• _YOUR ASSIGNMENT_
Repeat every entry exactly as given.

• _THE DATA_
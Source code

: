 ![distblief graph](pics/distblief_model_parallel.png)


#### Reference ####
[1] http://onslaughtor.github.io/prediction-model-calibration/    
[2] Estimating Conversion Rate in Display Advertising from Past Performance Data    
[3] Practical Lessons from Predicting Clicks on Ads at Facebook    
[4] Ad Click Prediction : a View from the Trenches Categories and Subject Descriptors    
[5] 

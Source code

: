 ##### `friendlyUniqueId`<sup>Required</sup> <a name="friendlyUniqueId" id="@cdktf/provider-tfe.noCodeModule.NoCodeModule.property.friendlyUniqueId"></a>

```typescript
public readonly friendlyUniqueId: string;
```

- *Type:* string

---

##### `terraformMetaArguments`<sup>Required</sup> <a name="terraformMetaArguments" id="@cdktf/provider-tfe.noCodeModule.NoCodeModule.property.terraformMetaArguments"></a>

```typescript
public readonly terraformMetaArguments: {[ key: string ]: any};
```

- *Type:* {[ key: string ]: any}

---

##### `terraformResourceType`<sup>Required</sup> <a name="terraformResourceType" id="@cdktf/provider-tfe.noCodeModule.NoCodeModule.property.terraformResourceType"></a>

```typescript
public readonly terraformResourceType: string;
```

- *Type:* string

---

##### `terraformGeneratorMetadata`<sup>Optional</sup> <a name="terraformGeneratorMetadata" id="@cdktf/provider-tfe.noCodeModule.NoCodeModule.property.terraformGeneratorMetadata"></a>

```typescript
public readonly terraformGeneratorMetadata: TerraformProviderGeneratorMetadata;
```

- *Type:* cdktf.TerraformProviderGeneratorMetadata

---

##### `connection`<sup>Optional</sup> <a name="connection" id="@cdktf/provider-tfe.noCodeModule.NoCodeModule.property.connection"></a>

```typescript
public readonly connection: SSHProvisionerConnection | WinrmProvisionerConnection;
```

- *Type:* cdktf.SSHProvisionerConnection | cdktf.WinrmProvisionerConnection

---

• _RESPONSE TO THE EXERCISE_
Source code

: ![distblief graph](pics/distblief_model_parallel.png)


#### Reference ####
[1] http://onslaughtor.github.io/prediction-model-calibration/    
[2] Estimating Conversion Rate in Display Advertising from Past Performance Data    
[3] Practical Lessons from Predicting Clicks on Ads at Facebook    
[4] Ad Click Prediction : a View from the Trenches Categories and Subject Descriptors    
[5] 

Source code

: ##### `friendlyUniqueId`<sup>Required</sup> <a name="friendlyUniqueId" id="@cdktf/provider-tfe.noCodeModule.NoCodeModule.property.friendlyUniqueId"></a>

```typescript
public readonly friendlyUniqueId: string;
```

- *Type:* string

---

##### `terraformMetaArguments`<sup>Required</sup> <a name="terraformMetaArguments" id="@cdktf/provider-tfe.noCodeModule.NoCodeModule.property.terraformMetaArguments"></a>

```typescript
public readonly terraformMetaArguments: {[ key: string ]: any};
```

- *Type:* {[ key: string ]: any}

---

##### `terraformResourceType`<sup>Required</sup> <a name="terraformResourceType" id="@cdktf/provider-tfe.noCodeModule.NoCodeModule.property.terraformResourceType"></a>

```typescript
public readonly terraformResourceType: string;
```

- *Type:* string

---

##### `terraformGeneratorMetadata`<sup>Optional</sup> <a name="terraformGeneratorMetadata" id="@cdktf/provider-tfe.noCodeModule.NoCodeModule.property.terraformGeneratorMetadata"></a>

```typescript
public readonly terraformGeneratorMetadata: TerraformProviderGeneratorMetadata;
```

- *Type:* cdktf.TerraformProviderGeneratorMetadata

---

##### `connection`<sup>Optional</sup> <a name="connection" id="@cdktf/provider-tfe.noCodeModule.NoCodeModule.property.connection"></a>

```typescript
public readonly connection: SSHProvisionerConnection | WinrmProvisionerConnection;
```

- *Type:* cdktf.SSHProvisionerConnection | cdktf.WinrmProvisionerConnection

---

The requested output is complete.